→ **Exercise description**
Please, in the data that follows, copy exactly the lines from the line with "Tool | Proficiency |" through the last one, both included. Do not include pictures.

→ **Data extracts**
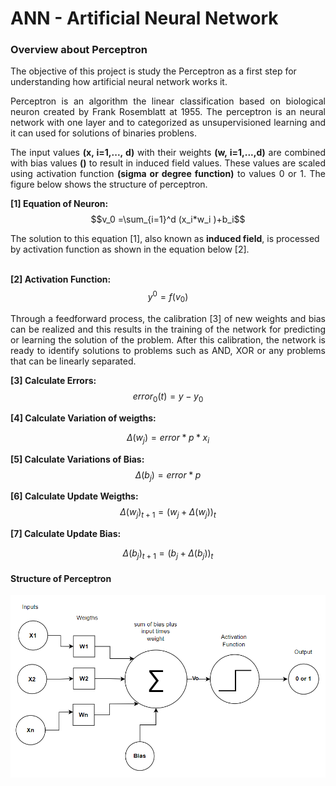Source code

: # ANN - Artificial Neural Network

### Overview about Perceptron ##
<p align="jutify">
The objective of this project is study the Perceptron as a first step for understanding how artificial neural network works it.
</p>

<p align="justify">
Perceptron is an algorithm the linear classification based on biological neuron created by Frank Rosemblatt at 1955. The perceptron is an neural network with one layer and to categorized as unsupervisioned learning and it can used for solutions of binaries problens. 
<p>

<p align='justify'>
The input values <b>(x, i=1,..., d)</b> with their weights <b>(w, i=1,...,d)</b> are combined with bias values <b>()</b> to result in induced field values. These values are scaled using activation function <b>(sigma or degree function)</b> to values 0 or 1. 
The figure below shows the structure of perceptron. 
</p>

<b>[1] Equation of Neuron:</b>
$$v_0 =\sum_{i=1}^d (x_i*w_i )+b_i$$

The solution to this equation [1], also known as <b>induced field</b>, is processed by activation function as shown in the equation below [2].<br><br/>

<b>[2] Activation Function:</b>
$$y^0 = f(v_0)$$

<p align="justify">
Through a feedforward process, the calibration [3] of new weights and bias can be realized and this results in the training of the network for predicting or learning the solution of the problem. After this calibration, the network is ready to identify solutions to problems such as AND, XOR or any problems that can be linearly separated. 
</p>

<b>[3] Calculate Errors:</b>
$$error_0(t) = y - y_0$$

<b>[4] Calculate Variation of weigths:</b>

$$\Delta(w_j) = error * p * x_i$$

<b>[5] Calculate Variations of Bias:</b>
$$\Delta(b_j) = error*p$$

<b>[6] Calculate Update Weigths:</b>
$$\Delta(w_j)_{t+1} = (w_j + \Delta(w_j))_t$$

<b>[7] Calculate Update Bias:</b>

$$\Delta(b_j)_{t+1} = (b_j + \Delta(b_j))_t$$


#### Structure of Perceptron

![Alt text](image.png)
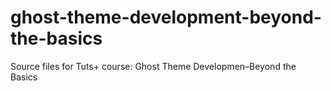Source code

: # ghost-theme-development-beyond-the-basics
Source files for Tuts+ course: Ghost Theme Developmen–Beyond the Basics
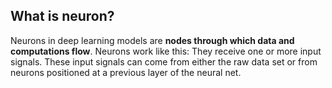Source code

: 
## What is neuron?
Neurons in deep learning models are **nodes through which data and computations flow**. Neurons work like this: They receive one or more input signals. These input signals can come from either the raw data set or from neurons positioned at a previous layer of the neural net.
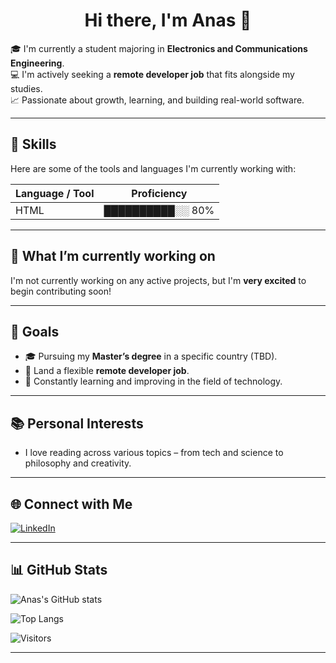 <h1 align="center">Hi there, I'm Anas 👋</h1>

🎓 I'm currently a student majoring in **Electronics and Communications Engineering**.  
💻 I'm actively seeking a **remote developer job** that fits alongside my studies.  
📈 Passionate about growth, learning, and building real-world software.  

---

## 🚀 Skills

Here are some of the tools and languages I'm currently working with:

| Language / Tool | Proficiency |
|-----------------|-------------|
| HTML            | ██████████░░ 80% |
<!-- Add more like this -->
<!-- Example:
| CSS             | █████████░░ 75% |
| JavaScript      | ████████░░░ 65% |
-->

---

## 🔭 What I’m currently working on

I'm not currently working on any active projects, but I'm **very excited** to begin contributing soon!

---

## 🎯 Goals

- 🎓 Pursuing my **Master’s degree** in a specific country (TBD).
- 💼 Land a flexible **remote developer job**.
- 🧠 Constantly learning and improving in the field of technology.

---

## 📚 Personal Interests

- I love reading across various topics – from tech and science to philosophy and creativity.

---

## 🌐 Connect with Me

[![LinkedIn](https://img.shields.io/badge/LinkedIn-blue?style=flat-square&logo=linkedin&logoColor=white)](https://www.linkedin.com/in/an17sa)

<!-- Add more icons here later:
[![Twitter](https://img.shields.io/badge/Twitter-1DA1F2?style=flat-square&logo=twitter&logoColor=white)](...)
[![Portfolio](https://img.shields.io/badge/Website-000000?style=flat-square&logo=github&logoColor=white)](...)
-->

---

## 📊 GitHub Stats

![Anas's GitHub stats](https://github-readme-stats.vercel.app/api?username=17adx&show_icons=true&theme=tokyonight)

![Top Langs](https://github-readme-stats.vercel.app/api/top-langs/?username=17adx&layout=compact&theme=tokyonight)

<!-- Optional: Visitors Badge -->
![Visitors](https://komarev.com/ghpvc/?username=17adx&color=blue&style=flat-square)

---
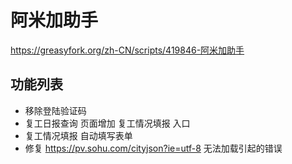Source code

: # 阿米加助手

https://greasyfork.org/zh-CN/scripts/419846-阿米加助手

## 功能列表
- 移除登陆验证码
- 复工日报查询 页面增加 复工情况填报 入口
- 复工情况填报 自动填写表单
- 修复 https://pv.sohu.com/cityjson?ie=utf-8 无法加载引起的错误
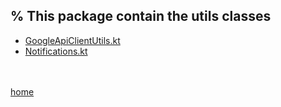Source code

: % This package contain the utils classes
-------------------------------------------------

* [GoogleApiClientUtils.kt](GoogleApiClientUtils.html)
* [Notifications.kt](Notifications.html)

<br><br>
[home](../index.html)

→ **Solution for this task**
| Language / Tool | Proficiency |
|-----------------|-------------|
| HTML            | ██████████░░ 80% |
<!-- Add more like this -->
<!-- Example:
| CSS             | █████████░░ 75% |
| JavaScript      | ████████░░░ 65% |
-->

---

## 🔭 What I’m currently working on

I'm not currently working on any active projects, but I'm **very excited** to begin contributing soon!

---

## 🎯 Goals

- 🎓 Pursuing my **Master’s degree** in a specific country (TBD).
- 💼 Land a flexible **remote developer job**.
- 🧠 Constantly learning and improving in the field of technology.

---

## 📚 Personal Interests

- I love reading across various topics – from tech and science to philosophy and creativity.

---

## 🌐 Connect with Me

[![LinkedIn](https://img.shields.io/badge/LinkedIn-blue?style=flat-square&logo=linkedin&logoColor=white)](https://www.linkedin.com/in/an17sa)

<!-- Add more icons here later:
[![Twitter](https://img.shields.io/badge/Twitter-1DA1F2?style=flat-square&logo=twitter&logoColor=white)](...)
[![Portfolio](https://img.shields.io/badge/Website-000000?style=flat-square&logo=github&logoColor=white)](...)
-->

---

## 📊 GitHub Stats

![Anas's GitHub stats](https://github-readme-stats.vercel.app/api?username=17adx&show_icons=true&theme=tokyonight)

![Top Langs](https://github-readme-stats.vercel.app/api/top-langs/?username=17adx&layout=compact&theme=tokyonight)

<!-- Optional: Visitors Badge -->
![Visitors](https://komarev.com/ghpvc/?username=17adx&color=blue&style=flat-square)

---
Source code

: # 阿米加助手

https://greasyfork.org/zh-CN/scripts/419846-阿米加助手

## 功能列表
- 移除登陆验证码
- 复工日报查询 页面增加 复工情况填报 入口
- 复工情况填报 自动填写表单
- 修复 https://pv.sohu.com/cityjson?ie=utf-8 无法加载引起的错误
Source code

: % This package contain the utils classes
-------------------------------------------------

* [GoogleApiClientUtils.kt](GoogleApiClientUtils.html)
* [Notifications.kt](Notifications.html)

<br><br>
[home](../index.html)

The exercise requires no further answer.